Reproduce every entry word for word. Drop all pictures from the copy.
#### AVAILABLE RECORDS
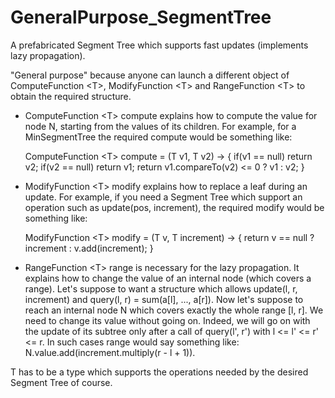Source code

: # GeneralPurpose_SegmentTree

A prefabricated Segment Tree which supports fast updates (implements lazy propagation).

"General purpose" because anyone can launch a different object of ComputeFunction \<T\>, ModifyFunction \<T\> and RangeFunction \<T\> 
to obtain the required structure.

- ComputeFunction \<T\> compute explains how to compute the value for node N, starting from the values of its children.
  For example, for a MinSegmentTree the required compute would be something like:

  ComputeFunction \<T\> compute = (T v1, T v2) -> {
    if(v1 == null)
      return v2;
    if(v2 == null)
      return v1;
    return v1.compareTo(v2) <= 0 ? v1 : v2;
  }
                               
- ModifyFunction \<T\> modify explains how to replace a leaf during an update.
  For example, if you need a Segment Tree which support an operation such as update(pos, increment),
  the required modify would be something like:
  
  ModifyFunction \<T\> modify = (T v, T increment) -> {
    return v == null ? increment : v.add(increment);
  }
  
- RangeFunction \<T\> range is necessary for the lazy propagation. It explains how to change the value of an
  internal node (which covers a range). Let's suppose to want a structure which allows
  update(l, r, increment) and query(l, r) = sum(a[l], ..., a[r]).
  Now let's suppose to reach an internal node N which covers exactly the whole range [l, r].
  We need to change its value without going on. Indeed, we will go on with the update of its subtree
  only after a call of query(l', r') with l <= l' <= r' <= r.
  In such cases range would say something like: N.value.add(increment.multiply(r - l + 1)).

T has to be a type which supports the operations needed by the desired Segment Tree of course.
########
OUTPUT OF THE TASK:
Source code

: # GeneralPurpose_SegmentTree

A prefabricated Segment Tree which supports fast updates (implements lazy propagation).

"General purpose" because anyone can launch a different object of ComputeFunction \<T\>, ModifyFunction \<T\> and RangeFunction \<T\> 
to obtain the required structure.

- ComputeFunction \<T\> compute explains how to compute the value for node N, starting from the values of its children.
  For example, for a MinSegmentTree the required compute would be something like:

  ComputeFunction \<T\> compute = (T v1, T v2) -> {
    if(v1 == null)
      return v2;
    if(v2 == null)
      return v1;
    return v1.compareTo(v2) <= 0 ? v1 : v2;
  }
                               
- ModifyFunction \<T\> modify explains how to replace a leaf during an update.
  For example, if you need a Segment Tree which support an operation such as update(pos, increment),
  the required modify would be something like:
  
  ModifyFunction \<T\> modify = (T v, T increment) -> {
    return v == null ? increment : v.add(increment);
  }
  
- RangeFunction \<T\> range is necessary for the lazy propagation. It explains how to change the value of an
  internal node (which covers a range). Let's suppose to want a structure which allows
  update(l, r, increment) and query(l, r) = sum(a[l], ..., a[r]).
  Now let's suppose to reach an internal node N which covers exactly the whole range [l, r].
  We need to change its value without going on. Indeed, we will go on with the update of its subtree
  only after a call of query(l', r') with l <= l' <= r' <= r.
  In such cases range would say something like: N.value.add(increment.multiply(r - l + 1)).

T has to be a type which supports the operations needed by the desired Segment Tree of course.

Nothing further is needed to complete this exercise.